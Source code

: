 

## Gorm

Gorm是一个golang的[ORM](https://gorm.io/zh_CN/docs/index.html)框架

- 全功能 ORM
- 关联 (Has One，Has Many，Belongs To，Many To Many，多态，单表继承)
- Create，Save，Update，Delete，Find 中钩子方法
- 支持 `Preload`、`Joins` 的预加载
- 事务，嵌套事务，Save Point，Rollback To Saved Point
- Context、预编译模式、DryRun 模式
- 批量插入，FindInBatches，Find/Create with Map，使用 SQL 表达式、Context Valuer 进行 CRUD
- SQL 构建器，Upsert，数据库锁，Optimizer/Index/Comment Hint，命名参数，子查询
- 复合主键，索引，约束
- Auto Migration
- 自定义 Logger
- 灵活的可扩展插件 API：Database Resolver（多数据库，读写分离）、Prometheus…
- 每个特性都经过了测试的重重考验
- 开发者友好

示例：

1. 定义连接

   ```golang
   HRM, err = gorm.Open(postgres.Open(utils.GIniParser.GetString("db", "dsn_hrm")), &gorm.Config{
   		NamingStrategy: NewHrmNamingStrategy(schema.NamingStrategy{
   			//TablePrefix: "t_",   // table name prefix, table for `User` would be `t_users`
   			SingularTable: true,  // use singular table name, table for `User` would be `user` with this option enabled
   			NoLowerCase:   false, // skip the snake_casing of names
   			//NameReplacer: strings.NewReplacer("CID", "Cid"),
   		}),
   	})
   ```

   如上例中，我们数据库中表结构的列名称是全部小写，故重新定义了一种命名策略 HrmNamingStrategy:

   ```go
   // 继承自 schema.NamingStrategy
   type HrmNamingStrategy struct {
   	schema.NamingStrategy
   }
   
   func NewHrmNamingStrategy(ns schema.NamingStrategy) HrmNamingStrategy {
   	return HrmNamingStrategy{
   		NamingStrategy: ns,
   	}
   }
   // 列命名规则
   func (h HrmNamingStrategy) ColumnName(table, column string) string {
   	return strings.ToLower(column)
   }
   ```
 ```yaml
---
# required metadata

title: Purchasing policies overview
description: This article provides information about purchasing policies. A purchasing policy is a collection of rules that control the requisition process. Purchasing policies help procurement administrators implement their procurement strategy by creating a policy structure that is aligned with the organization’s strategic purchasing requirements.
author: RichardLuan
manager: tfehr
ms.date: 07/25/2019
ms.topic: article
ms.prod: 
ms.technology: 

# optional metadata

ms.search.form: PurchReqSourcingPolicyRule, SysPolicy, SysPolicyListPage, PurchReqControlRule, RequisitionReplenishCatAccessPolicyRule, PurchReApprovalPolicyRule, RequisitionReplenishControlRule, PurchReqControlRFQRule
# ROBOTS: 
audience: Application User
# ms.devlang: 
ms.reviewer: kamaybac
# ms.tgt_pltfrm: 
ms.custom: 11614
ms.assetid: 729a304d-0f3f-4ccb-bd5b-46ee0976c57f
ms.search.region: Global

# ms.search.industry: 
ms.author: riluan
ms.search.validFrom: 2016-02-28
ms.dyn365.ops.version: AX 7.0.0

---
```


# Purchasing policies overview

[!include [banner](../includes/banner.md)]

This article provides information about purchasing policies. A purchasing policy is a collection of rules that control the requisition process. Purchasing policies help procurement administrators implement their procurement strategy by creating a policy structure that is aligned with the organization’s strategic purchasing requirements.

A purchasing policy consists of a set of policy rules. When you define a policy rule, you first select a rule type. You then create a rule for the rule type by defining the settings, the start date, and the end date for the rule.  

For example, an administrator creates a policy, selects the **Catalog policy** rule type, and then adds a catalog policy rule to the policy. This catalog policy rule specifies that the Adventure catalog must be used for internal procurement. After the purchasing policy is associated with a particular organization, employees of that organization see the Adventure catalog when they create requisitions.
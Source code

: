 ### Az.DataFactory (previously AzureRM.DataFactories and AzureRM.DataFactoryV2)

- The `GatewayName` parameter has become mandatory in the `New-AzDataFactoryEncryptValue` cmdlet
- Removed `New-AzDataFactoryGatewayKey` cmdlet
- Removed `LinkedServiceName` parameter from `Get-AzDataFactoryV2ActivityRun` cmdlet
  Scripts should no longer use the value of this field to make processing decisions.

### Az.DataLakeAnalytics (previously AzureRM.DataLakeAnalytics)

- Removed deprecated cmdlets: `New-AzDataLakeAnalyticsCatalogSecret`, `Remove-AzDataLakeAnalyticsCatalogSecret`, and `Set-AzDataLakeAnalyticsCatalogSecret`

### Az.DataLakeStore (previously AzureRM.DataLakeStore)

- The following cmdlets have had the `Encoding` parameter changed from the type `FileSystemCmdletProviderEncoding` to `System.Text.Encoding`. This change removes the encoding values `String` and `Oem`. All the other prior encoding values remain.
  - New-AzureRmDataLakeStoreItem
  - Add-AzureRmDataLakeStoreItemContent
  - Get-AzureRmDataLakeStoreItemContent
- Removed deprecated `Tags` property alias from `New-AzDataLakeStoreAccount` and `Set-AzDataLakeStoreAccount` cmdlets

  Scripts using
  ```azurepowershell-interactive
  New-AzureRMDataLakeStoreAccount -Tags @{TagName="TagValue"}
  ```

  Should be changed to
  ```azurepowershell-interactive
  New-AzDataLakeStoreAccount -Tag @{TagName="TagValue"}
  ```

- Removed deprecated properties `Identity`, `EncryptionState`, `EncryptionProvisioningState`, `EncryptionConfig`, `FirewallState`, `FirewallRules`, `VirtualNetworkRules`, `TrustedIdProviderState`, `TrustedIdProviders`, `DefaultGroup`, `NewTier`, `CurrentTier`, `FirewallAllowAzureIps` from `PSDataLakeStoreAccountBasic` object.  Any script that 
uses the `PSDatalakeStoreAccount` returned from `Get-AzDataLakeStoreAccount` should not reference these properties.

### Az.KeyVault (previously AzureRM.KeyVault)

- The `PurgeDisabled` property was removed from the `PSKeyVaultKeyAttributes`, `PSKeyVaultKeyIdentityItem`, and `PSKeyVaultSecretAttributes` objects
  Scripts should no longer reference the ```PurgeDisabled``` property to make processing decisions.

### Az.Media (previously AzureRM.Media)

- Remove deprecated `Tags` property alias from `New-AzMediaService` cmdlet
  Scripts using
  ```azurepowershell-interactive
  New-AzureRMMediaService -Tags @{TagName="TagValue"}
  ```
□ □ □
- [WHAT IS BEING ASKED] Word for word, restate the entries from the first line to the line that has "- Context、预编译模式、DryRun 模式", both included, and nothing else.

- [SOLUTION TO THIS EXERCISE]
Source code

: 

## Gorm

Gorm是一个golang的[ORM](https://gorm.io/zh_CN/docs/index.html)框架

- 全功能 ORM
- 关联 (Has One，Has Many，Belongs To，Many To Many，多态，单表继承)
- Create，Save，Update，Delete，Find 中钩子方法
- 支持 `Preload`、`Joins` 的预加载
- 事务，嵌套事务，Save Point，Rollback To Saved Point
- Context、预编译模式、DryRun 模式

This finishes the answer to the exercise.